Me: [first day at work] I’ve finally found my dream job.
Me: [4 days later] I just want to go home, nobody likes me and I think the printer is haunted.
Cannot stop laughing at this
First rule of camping: bring the kind of toilet paper that won’t attract animated bears.
John Lennon got shot and died.
Cam’ron got shot and drove to the hospital in a Lamborghini.
Not even a contest.
Intoxicated man causing disturbances attempts to hide from police…under a blanket
ME: You coming to the party?
FRIEND: Will it be rad?-
M: -ish.
F: I guess I’ll come.
[Later at the radish party]
F: I think I misunderstood
telling my wife that netflix is voice enabled and watching her scream “I’M STILL HERE!” repeatedly at the television has maybe been the greatest five minutes of my life
If a person talks at you for more than 7 minutes straight without pause in a “conversation,” you should be able to go into screen saver mode.
can’t stop thinking about the time my husband said my hair looked nice “like a waterfall in the front & a velociraptor in the back”
Any beach is a nude beach if you drink enough alcohol
Nursery owner helping me load plants, “Your car looks just like mine.”
“You have a Crosstrek too” I ask.
“No, lots of wine bags.”
If this whole twitter thing doesn’t work out, we can all get jobs writing for a company that makes mildly disturbing fortune cookies.
It’s weird when my cat paces around on the front porch as if she’s in some intense conversation. I mean, I even checked her for ear buds.
16: ‘What’s an inheritance tax?’
Me: ‘Nothing you need to be concerned about.’
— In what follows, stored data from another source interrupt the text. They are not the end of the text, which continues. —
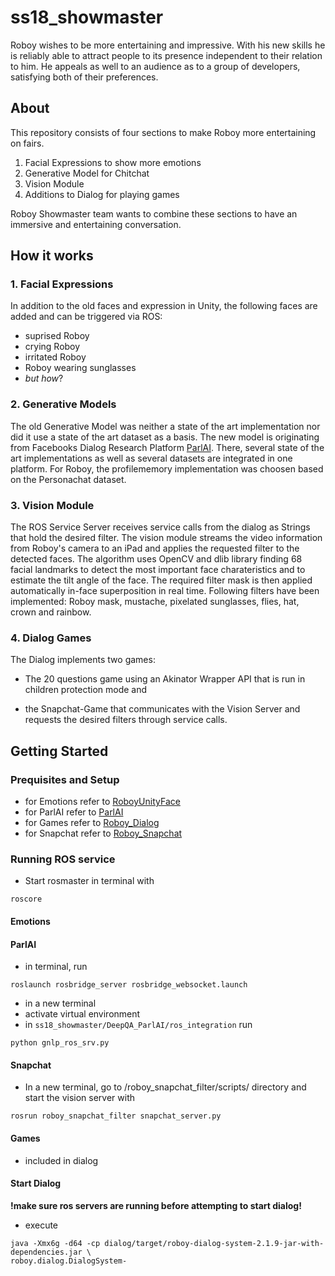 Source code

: # ss18_showmaster
Roboy wishes to be more entertaining and impressive. With his new skills he is reliably able to attract people to its presence independent to their relation to him. He appeals as well to an audience as to a group of developers, satisfying both of their preferences.


## About
This repository consists of four sections to make Roboy more entertaining on fairs.
1. Facial Expressions to show more emotions
2. Generative Model for Chitchat
3. Vision Module
4. Additions to Dialog for playing games

Roboy Showmaster team wants to combine these sections to have an immersive and entertaining conversation.


## How it works


### 1. Facial Expressions
In addition to the old faces and expression in Unity, the following faces are added and can be triggered via ROS:
 - suprised Roboy
 - crying Roboy
 - irritated Roboy
 - Roboy wearing sunglasses
 - *but how*?

### 2. Generative Models
The old Generative Model was neither a state of the art implementation nor did it use a state of the art dataset as a basis. The new model is originating from Facebooks Dialog Research Platform [ParlAI](https://github.com/facebookresearch/ParlAI/). There, several state of the art implementations as well as several datasets are integrated in one platform. For Roboy, the profilememory implementation was choosen based on the Personachat dataset. 

### 3. Vision Module
The ROS Service Server receives service calls from the dialog as Strings that hold the desired filter. The vision module streams the video information from Roboy's camera to an iPad and applies the requested filter to the detected faces. The algorithm uses OpenCV and dlib library finding 68 facial landmarks to detect the most important face charateristics and to estimate the tilt angle of the face. The required filter mask is then applied automatically in-face superposition in real time. Following filters have been implemented: Roboy mask, mustache, pixelated sunglasses, flies, hat, crown and rainbow.

### 4. Dialog Games
The Dialog implements two games: 

- The 20 questions game using an Akinator Wrapper API that is run in children protection mode and 

- the Snapchat-Game that communicates with the Vision Server and requests the desired filters through service calls.


## Getting Started

### Prequisites and Setup
- for Emotions refer to [RoboyUnityFace](https://github.com/Roboy/RoboyUnityFace)
- for ParlAI refer to [ParlAI](https://github.com/Roboy/ParlAI/)
- for Games refer to [Roboy_Dialog](https://github.com/Roboy/roboy_dialog)
- for Snapchat refer to [Roboy_Snapchat](https://github.com/Roboy/roboy_snapchat)

### Running ROS service
- Start rosmaster in terminal with 
```
roscore
```

#### Emotions


#### ParlAI
- in terminal, run 
```
roslaunch rosbridge_server rosbridge_websocket.launch
```
- in a new terminal
- activate virtual environment 
- in `ss18_showmaster/DeepQA_ParlAI/ros_integration` run 
```
python gnlp_ros_srv.py
```
#### Snapchat
- In a new terminal, go to /roboy_snapchat_filter/scripts/ directory and start the vision server with 
```
rosrun roboy_snapchat_filter snapchat_server.py
```
#### Games
- included in dialog

#### Start Dialog
**!make sure ros servers are running before attempting to start dialog!**
- execute
```
java -Xmx6g -d64 -cp dialog/target/roboy-dialog-system-2.1.9-jar-with-dependencies.jar \
roboy.dialog.DialogSystem- 
```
I’m just a girl sitting here wondering which outfit I own goes best with bad decisions…
I remember when the History Channel actually played MUSIC!
I’m about to get my 5yo her own phone just so she’ll stop screwing up my YouTube algorithm
Googles: what to do with 100 dyed hard boiled eggs
Google: do you have any enemies?
Me: I’m the world’s most gullible person
Friend: really?
Me: well apparently not
No you cannot be my boyfriend. I am going steady with bread & we are in love.
date: i want a good listener
superman: 🙂
date: who can see inner beauty
superman: 🙂
date: and looks good in glasses
clark kent: 🙂
date: wait what the hell
nurse: height
me: i’m 6’4″
nurse: weight
me:
nurse:
me:
nurse:
me:
nurse:
me:
nurse:
me:
nurse:
me: wait for what
Mildred’s cat, Mildred, is missing.
On a related note, Mildred named her cat Mildred.
Which is probably why the cat left in the first place.
When I was pregnant and people would ask where I was registered I’d reply:
Pet Smart, we’re crate training this one
If you ever have 17 hours to kill, ask someone freshly inked what their tattoo means.
ME:WHY ARE YOU LEAVING ME? EVERYBODY LEAVES ME!
UBER DRIVER:This is where you wanted to be dropped off, right?
ME:*wiping away a tear* Yes.
*Dad enters room dressed as Han Solo*
“May divorce be with you”
“What?”
“Your mother and I are getting a divorce. I figured I’d make it fun”
Me, making resolutions in January: This is the year I work on myself for a change.
And then 2020 laughed and laughed and laughed and laughed.